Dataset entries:

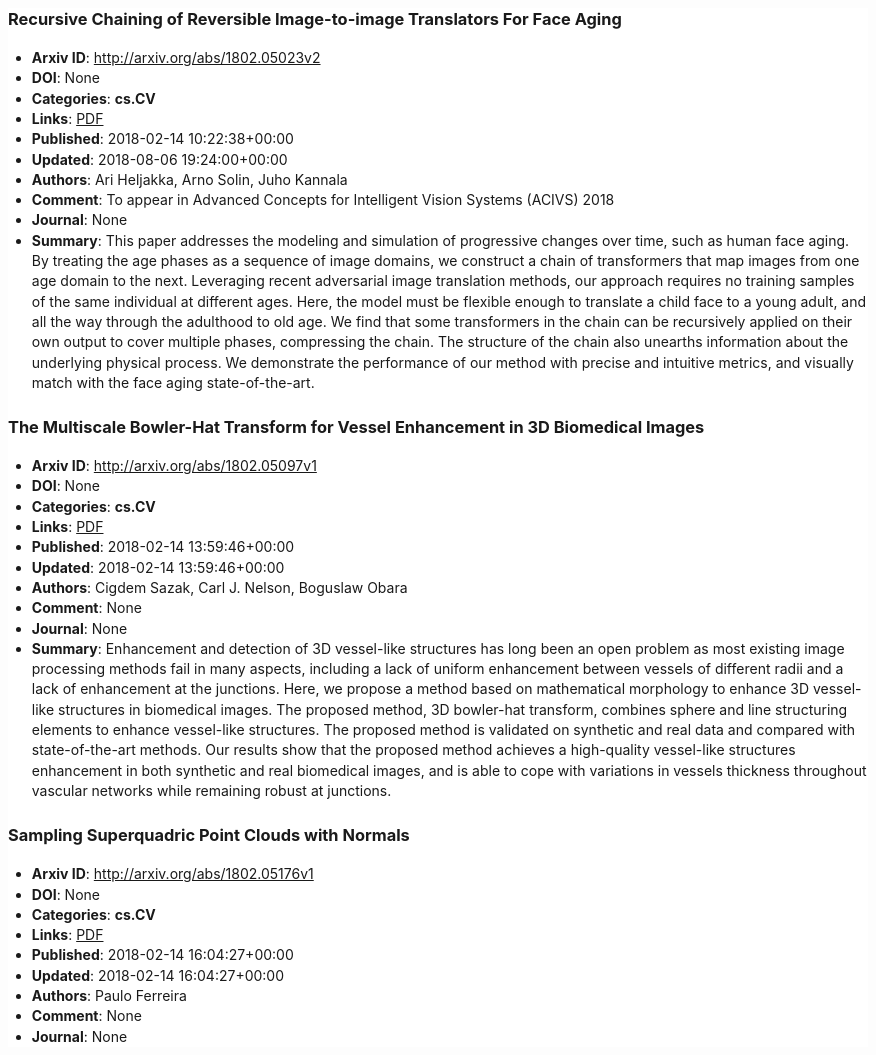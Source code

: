 

### Recursive Chaining of Reversible Image-to-image Translators For Face Aging
- **Arxiv ID**: http://arxiv.org/abs/1802.05023v2
- **DOI**: None
- **Categories**: **cs.CV**
- **Links**: [PDF](http://arxiv.org/pdf/1802.05023v2)
- **Published**: 2018-02-14 10:22:38+00:00
- **Updated**: 2018-08-06 19:24:00+00:00
- **Authors**: Ari Heljakka, Arno Solin, Juho Kannala
- **Comment**: To appear in Advanced Concepts for Intelligent Vision Systems (ACIVS)
  2018
- **Journal**: None
- **Summary**: This paper addresses the modeling and simulation of progressive changes over time, such as human face aging. By treating the age phases as a sequence of image domains, we construct a chain of transformers that map images from one age domain to the next. Leveraging recent adversarial image translation methods, our approach requires no training samples of the same individual at different ages. Here, the model must be flexible enough to translate a child face to a young adult, and all the way through the adulthood to old age. We find that some transformers in the chain can be recursively applied on their own output to cover multiple phases, compressing the chain. The structure of the chain also unearths information about the underlying physical process. We demonstrate the performance of our method with precise and intuitive metrics, and visually match with the face aging state-of-the-art.



### The Multiscale Bowler-Hat Transform for Vessel Enhancement in 3D Biomedical Images
- **Arxiv ID**: http://arxiv.org/abs/1802.05097v1
- **DOI**: None
- **Categories**: **cs.CV**
- **Links**: [PDF](http://arxiv.org/pdf/1802.05097v1)
- **Published**: 2018-02-14 13:59:46+00:00
- **Updated**: 2018-02-14 13:59:46+00:00
- **Authors**: Cigdem Sazak, Carl J. Nelson, Boguslaw Obara
- **Comment**: None
- **Journal**: None
- **Summary**: Enhancement and detection of 3D vessel-like structures has long been an open problem as most existing image processing methods fail in many aspects, including a lack of uniform enhancement between vessels of different radii and a lack of enhancement at the junctions.   Here, we propose a method based on mathematical morphology to enhance 3D vessel-like structures in biomedical images. The proposed method, 3D bowler-hat transform, combines sphere and line structuring elements to enhance vessel-like structures. The proposed method is validated on synthetic and real data and compared with state-of-the-art methods.   Our results show that the proposed method achieves a high-quality vessel-like structures enhancement in both synthetic and real biomedical images, and is able to cope with variations in vessels thickness throughout vascular networks while remaining robust at junctions.



### Sampling Superquadric Point Clouds with Normals
- **Arxiv ID**: http://arxiv.org/abs/1802.05176v1
- **DOI**: None
- **Categories**: **cs.CV**
- **Links**: [PDF](http://arxiv.org/pdf/1802.05176v1)
- **Published**: 2018-02-14 16:04:27+00:00
- **Updated**: 2018-02-14 16:04:27+00:00
- **Authors**: Paulo Ferreira
- **Comment**: None
- **Journal**: None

Instructions to follow: The answer should be nothing but the number of lines in this data that include "Here".

Exercise result: 2